I have been privileged to be on the council in some capacity since 1995 and am currently Events Co-ordinator. During my time as a council member I have organised numerous symposia and other events which has led me to get to know a lot of society members, both scholars and enthusiasts, and to appreciate the diverse interests we have in common. Since my interest church monuments began I have always had a passion for the subject and being a council member has given me the opportunity to care for the society; always looking to improve the organisation and the delivery of events to maximise society members’ enjoyment and satisfaction.
The society needs a President who not only supports and understands the wide and varied activities undertaken but who also has the foresight to take the society forward. He or she should not be just a figure-head but someone who will be fully involved, attending most events. I feel that I have the ability and track record to do this. Also, being self-employed has given me expertise in budgeting and planning.

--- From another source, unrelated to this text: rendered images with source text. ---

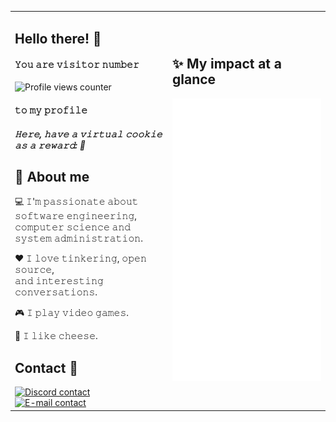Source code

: <div align="center">
<table>
	<tr>
		<td>
			<h2>Hello there! 👋</h2>
			<h4>𝚈𝚘𝚞 𝚊𝚛𝚎 𝚟𝚒𝚜𝚒𝚝𝚘𝚛 𝚗𝚞𝚖𝚋𝚎𝚛</h4>
			<img src="https://count.getloli.com/get/@:gh-profile-views-counter?theme=moebooru" alt="Profile views counter">
			<h4>𝚝𝚘 𝚖𝚢 𝚙𝚛𝚘𝚏𝚒𝚕𝚎</h4>
			<h5>𝙷𝚎𝚛𝚎, 𝚑𝚊𝚟𝚎 𝚊 𝚟𝚒𝚛𝚝𝚞𝚊𝚕 𝚌𝚘𝚘𝚔𝚒𝚎 𝚊𝚜 𝚊 𝚛𝚎𝚠𝚊𝚛𝚍: 🍪</h5>
			<h2>📖 About me</h2>
			<p>💻 𝙸'𝚖 𝚙𝚊𝚜𝚜𝚒𝚘𝚗𝚊𝚝𝚎 𝚊𝚋𝚘𝚞𝚝 𝚜𝚘𝚏𝚝𝚠𝚊𝚛𝚎 𝚎𝚗𝚐𝚒𝚗𝚎𝚎𝚛𝚒𝚗𝚐,<br>𝚌𝚘𝚖𝚙𝚞𝚝𝚎𝚛 𝚜𝚌𝚒𝚎𝚗𝚌𝚎 𝚊𝚗𝚍 𝚜𝚢𝚜𝚝𝚎𝚖 𝚊𝚍𝚖𝚒𝚗𝚒𝚜𝚝𝚛𝚊𝚝𝚒𝚘𝚗.</p>
			<p>❤️ 𝙸 𝚕𝚘𝚟𝚎 𝚝𝚒𝚗𝚔𝚎𝚛𝚒𝚗𝚐, 𝚘𝚙𝚎𝚗 𝚜𝚘𝚞𝚛𝚌𝚎,<br>𝚊𝚗𝚍 𝚒𝚗𝚝𝚎𝚛𝚎𝚜𝚝𝚒𝚗𝚐 𝚌𝚘𝚗𝚟𝚎𝚛𝚜𝚊𝚝𝚒𝚘𝚗𝚜.</p>
			<p>🎮 𝙸 𝚙𝚕𝚊𝚢 𝚟𝚒𝚍𝚎𝚘 𝚐𝚊𝚖𝚎𝚜.</p>
			<p>🧀 𝙸 𝚕𝚒𝚔𝚎 𝚌𝚑𝚎𝚎𝚜𝚎.</p>
			<h2>Contact 🤝</h2>
			<a href="#"><img src="https://badges.krynn.dev/discord?manual=true&tag=AlexTMjugador%235124&padding=4" alt="Discord contact"></a>
			<a href="mailto:alejandro.gonzalez.correo@gmail.com"><img src="https://badges.krynn.dev/email?address=alejandro.gonzalez.correo@gmail.com&padding=4" alt="E-mail contact"></a>
		</td>
		<td width="50%">
			<h2>✨ My impact at a glance</h2>
			<a href="https://raw.githubusercontent.com/AlexTMjugador/AlexTMjugador/main/github-metrics.svg"><img src="/github-metrics.svg" alt="Metrics"></a>
		</td>
	</tr>
</table>
</div>
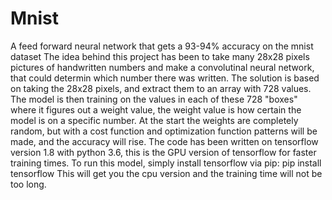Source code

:# Mnist
A feed forward neural network that gets a 93-94% accuracy on the mnist dataset
The idea behind this project has been to take many 28x28 pixels pictures of handwritten numbers and make a convolutinal neural network, that could determin which number there was written. The solution is based on taking the 28x28 pixels, and extract them to an array with 728 values. The model is then training on the values in each of these 728 "boxes" where it figures out a weight value, the weight value is how certain the model is on a specific number. At the start the weights are completely random, but with a cost function and optimization function patterns will be made, and the accuracy will rise. The code has been written on tensorflow version 1.8 with python 3.6, this is the GPU version of tensorflow for faster training times. 
To run this model, simply install tensorflow via pip: pip install tensorflow
This will get you the cpu version and the training time will not be too long.
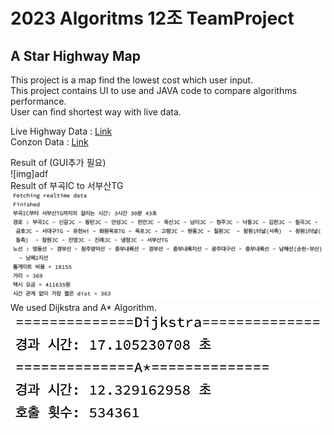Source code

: # 2023 Algoritms 12조 TeamProject
## A Star Highway Map
This project is a map find the lowest cost which user input.   
This project contains UI to use and JAVA code to compare algorithms performance.   
User can find shortest way with live data.  
   
Live Highway Data : [Link](http://data.ex.co.kr/openapi/basicinfo/openApiInfoM?apiId=0405&serviceType=OPENAPI&keyWord=&searchDayFrom=2014.12.01&searchDayTo=2023.11.25&CATEGORY=&GROUP_TR=&sId=552)   
Conzon Data : [Link](https://www.bigdata-transportation.kr/frn/prdt/detail?prdtId=PRDTNUM_000000000009)   
   
Result of (GUI추가 필요)  
![img]adf   
Result of 부곡IC to 서부산TG   
![img](https://github.com/One-HyeWon/2023-Algorithms/blob/main/assets/result.png?raw=true)   
We used Dijkstra and A* Algorithm.   
![img](https://github.com/One-HyeWon/2023-Algorithms/blob/main/assets/Astar%20vs%20dijkstra.png?raw=true)   
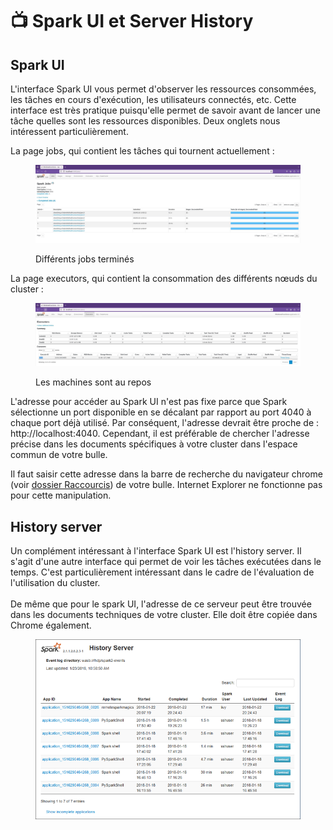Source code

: # 📺 Spark UI et Server History

## Spark UI

L'interface Spark UI vous permet d'observer les ressources consommées, les tâches en cours d'exécution, les utilisateurs connectés, etc. Cette interface est très pratique puisqu'elle permet de savoir avant de lancer une tâche quelles sont les ressources disponibles. Deux onglets nous intéressent particulièrement.

La page jobs, qui contient les tâches qui tournent actuellement :&#x20;

<figure><img src="../.gitbook/assets/spark_ui.PNG" alt=""><figcaption><p>Différents jobs terminés</p></figcaption></figure>

La page executors, qui contient la consommation des différents nœuds du cluster :&#x20;

<figure><img src="../.gitbook/assets/spark_ui_executors.PNG" alt=""><figcaption><p>Les machines sont au repos</p></figcaption></figure>

L'adresse pour accéder au Spark UI n'est pas fixe parce que Spark sélectionne un port disponible en se décalant par rapport au port 4040 à chaque port déjà utilisé. Par conséquent, l'adresse devrait être proche de : http://localhost:4040. Cependant, il est préférable de chercher l'adresse précise dans les documents spécifiques à votre cluster dans l'espace commun de votre bulle.

Il faut saisir cette adresse dans la barre de recherche du navigateur chrome (voir [dossier Raccourcis](../4\_collaborate/stockage-accessible-a-vos-collaborateurs.md#se-partager-des-fichiers)) de votre bulle. Internet Explorer ne fonctionne pas pour cette manipulation.

## History server

Un complément intéressant à l'interface Spark UI est l'history server. Il s'agit d'une autre interface qui permet de voir les tâches exécutées dans le temps. C'est particulièrement intéressant dans le cadre de l'évaluation de l'utilisation du cluster. \
\
De même que pour le spark UI, l'adresse de ce serveur peut être trouvée dans les documents techniques de votre cluster. Elle doit être copiée dans Chrome également.

<figure><img src="../.gitbook/assets/hdinsight-spark-history-server.png" alt=""><figcaption></figcaption></figure>
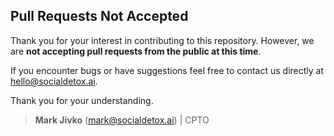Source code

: ## Pull Requests Not Accepted

Thank you for your interest in contributing to this repository. However, we are **not accepting pull requests from the public at this time**.

If you encounter bugs or have suggestions feel free to contact us directly at <hello@socialdetox.ai>.

Thank you for your understanding.

> **Mark Jivko** (<mark@socialdetox.ai>) | CPTO
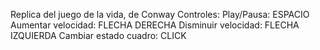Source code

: Replica del juego de la vida, de Conway
Controles:
  Play/Pausa: ESPACIO
  Aumentar velocidad: FLECHA DERECHA
  Disminuir velocidad: FLECHA IZQUIERDA
  Cambiar estado cuadro: CLICK
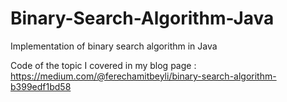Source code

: # Binary-Search-Algorithm-Java

Implementation of binary search algorithm in Java

Code of the topic I covered in my blog page : https://medium.com/@ferechamitbeyli/binary-search-algorithm-b399edf1bd58
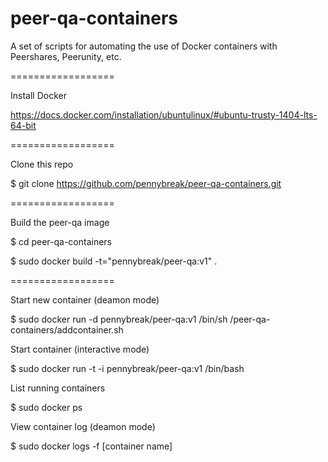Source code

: peer-qa-containers
==================

A set of scripts for automating the use of Docker containers with Peershares, Peerunity, etc.

==================

Install Docker

https://docs.docker.com/installation/ubuntulinux/#ubuntu-trusty-1404-lts-64-bit

==================

Clone this repo
  
  $ git clone https://github.com/pennybreak/peer-qa-containers.git

==================

Build the peer-qa image
  
  $ cd peer-qa-containers
  
  $ sudo docker build -t="pennybreak/peer-qa:v1" .

==================

Start new container (deamon mode)
  
  $ sudo docker run -d pennybreak/peer-qa:v1 /bin/sh /peer-qa-containers/addcontainer.sh
  
Start container (interactive mode)

  $ sudo docker run -t -i pennybreak/peer-qa:v1 /bin/bash
  
List running containers

  $ sudo docker ps
  
View container log (deamon mode)

  $ sudo docker logs -f [container name]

The recent questionnaire I organised showed that members were very satisfied with what we provide but we must continue to develop. I would be keen as President to promote a variety of excursions and perhaps to introduce two-day excursions (with members making their own arrangements for accommodation) in years when we do not have a symposium. I aim get as wide a geographical balance as possible and to include more ambitious events in Scotland and Ireland. I would like to introduce more joint events with other societies which would benefit our members too, similar to the Claude Blair memorial event which I was involved in organising. I recognise that most members do not choose to attend events so it is also vital that our excellent publications continue to develop and improve where possible and I will give the editors my full support in this. The website, StopPress and social media are growing in importance but I will ensure that those who do not have computers are not left out.
The society has a huge reputation in the academic world and I wish to pursue our development, similar to those early pioneers of the Society who have brought us to where we are today.